Weitere körperliche Ursachen
Manchmal kommt es während einer Schwangerschaft zu Infektionen der Vagina oder auch der Harnblase, die bis zur Gebärmutter aufsteigen können. Das Ungeborene ist hierdurch stark gefährdet, eine medikamentöse Behandlung unumgänglich. Hormonstörungen wie ein Gelbkörpermangel, eine Schilddrüsenunterfunktion oder ein gestörtes Immunsystem zählen ebenfalls zu den häufigeren Faktoren bei einer Fehlgeburt. Spätestens nach einer zweiten Fehlgeburt und bei weiterbestehendem Kinderwunsch solltest du dich hormonell durchchecken lassen.
Stress
Viele Frauen, die eine Fehlgeburt erlitten haben, werfen sich vor, sich irgendwie falsch verhalten zu haben. Fakt ist, dass Stress zwar einen Abort begünstigen kann, dann muss er allerdings auch sehr stark gewesen sein. Oft kann es so zu einem Ungleichgewicht der Hormone kommen und es wird zu wenig Progesteron produziert, welches wichtig für den Erhalt einer Schwangerschaft ist. Starker Schlafmangel, emotionaler Stress oder auch Schichtarbeit vor und zu Beginn der Schwangerschaft können eine Fehlgeburt begünstigen.
Drogen, Alkohol, Medikamente
Dass jeglicher Konsum von Alkohol oder gar Drogen in der Schwangerschaft zu Fehlbildungen beim Neugeborenen führen können, ist weit bekannt. Ein übermäßiger Konsum kann sogar zu einer Fehlgeburt führen. Und auch die Einnahme bestimmter Medikamente wie mancher Antibiotika kann die weitere Entwicklung des Embryos verhindern.

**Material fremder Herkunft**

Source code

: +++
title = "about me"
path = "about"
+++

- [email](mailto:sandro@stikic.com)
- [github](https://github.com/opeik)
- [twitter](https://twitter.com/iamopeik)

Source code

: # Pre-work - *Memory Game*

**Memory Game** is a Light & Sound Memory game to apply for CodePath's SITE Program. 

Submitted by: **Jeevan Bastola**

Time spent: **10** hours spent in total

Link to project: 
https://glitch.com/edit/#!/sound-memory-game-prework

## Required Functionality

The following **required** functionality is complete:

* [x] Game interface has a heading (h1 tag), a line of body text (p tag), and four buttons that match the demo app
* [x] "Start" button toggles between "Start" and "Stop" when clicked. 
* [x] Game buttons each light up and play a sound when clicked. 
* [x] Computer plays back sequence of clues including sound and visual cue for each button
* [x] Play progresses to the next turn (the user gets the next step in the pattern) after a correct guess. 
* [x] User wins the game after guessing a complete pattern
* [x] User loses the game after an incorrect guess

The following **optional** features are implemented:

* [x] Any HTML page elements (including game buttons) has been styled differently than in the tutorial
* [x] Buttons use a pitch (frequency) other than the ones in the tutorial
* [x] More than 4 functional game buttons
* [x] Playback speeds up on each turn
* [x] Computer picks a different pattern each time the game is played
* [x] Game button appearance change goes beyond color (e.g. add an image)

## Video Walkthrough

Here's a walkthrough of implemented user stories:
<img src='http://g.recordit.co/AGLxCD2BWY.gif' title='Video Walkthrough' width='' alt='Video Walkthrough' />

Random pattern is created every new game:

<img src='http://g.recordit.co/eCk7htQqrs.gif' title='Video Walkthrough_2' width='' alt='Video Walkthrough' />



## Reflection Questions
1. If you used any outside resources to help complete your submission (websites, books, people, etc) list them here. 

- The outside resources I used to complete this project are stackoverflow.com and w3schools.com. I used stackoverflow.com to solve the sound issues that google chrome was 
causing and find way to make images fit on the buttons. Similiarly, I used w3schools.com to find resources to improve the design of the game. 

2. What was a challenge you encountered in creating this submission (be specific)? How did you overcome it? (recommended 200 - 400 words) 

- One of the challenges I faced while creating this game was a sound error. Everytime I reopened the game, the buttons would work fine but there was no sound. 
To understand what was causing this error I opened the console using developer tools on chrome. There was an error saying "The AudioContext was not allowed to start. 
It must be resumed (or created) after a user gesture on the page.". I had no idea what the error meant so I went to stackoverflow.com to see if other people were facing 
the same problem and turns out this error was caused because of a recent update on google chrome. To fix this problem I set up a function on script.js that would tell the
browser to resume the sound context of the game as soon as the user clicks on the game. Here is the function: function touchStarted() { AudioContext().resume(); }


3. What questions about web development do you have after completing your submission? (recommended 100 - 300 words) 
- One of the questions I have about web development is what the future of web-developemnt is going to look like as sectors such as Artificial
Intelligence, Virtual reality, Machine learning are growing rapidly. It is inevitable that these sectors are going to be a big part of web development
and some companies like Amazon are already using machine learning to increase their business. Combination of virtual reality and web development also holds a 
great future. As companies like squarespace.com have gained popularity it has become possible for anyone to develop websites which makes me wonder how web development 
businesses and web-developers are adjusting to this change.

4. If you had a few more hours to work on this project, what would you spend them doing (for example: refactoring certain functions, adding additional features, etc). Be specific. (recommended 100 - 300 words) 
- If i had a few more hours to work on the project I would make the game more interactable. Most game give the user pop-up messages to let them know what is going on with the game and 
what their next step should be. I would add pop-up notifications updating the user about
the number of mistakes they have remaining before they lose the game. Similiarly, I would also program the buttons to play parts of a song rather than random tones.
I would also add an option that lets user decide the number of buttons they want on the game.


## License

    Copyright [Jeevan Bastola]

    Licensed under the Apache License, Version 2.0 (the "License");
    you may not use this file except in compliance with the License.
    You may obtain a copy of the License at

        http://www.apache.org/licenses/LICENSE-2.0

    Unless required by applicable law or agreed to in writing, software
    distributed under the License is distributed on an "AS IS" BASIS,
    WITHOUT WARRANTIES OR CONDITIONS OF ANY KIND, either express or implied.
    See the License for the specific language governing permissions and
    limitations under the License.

Statistiken können viel sagen; sie können Angst machen, aber in vielen Fällen auch beruhigen. Doch sie können nie für etwas garantieren – das Risiko einer Fehlgeburt kann bei jeder Schwangerschaft, angesichts verschiedener Faktoren, völlig anders sein. Die ersten Wochen nach dem positiven Test mögen die unsichersten sein, vor allem, wenn du schon einmal eine Fehlgeburt durchmachen musstest. Führe dir aber immer vor Augen, dass die meisten Frauen, die ein Kind verloren haben, nicht lange danach eine ganz normale Schwangerschaft erleben.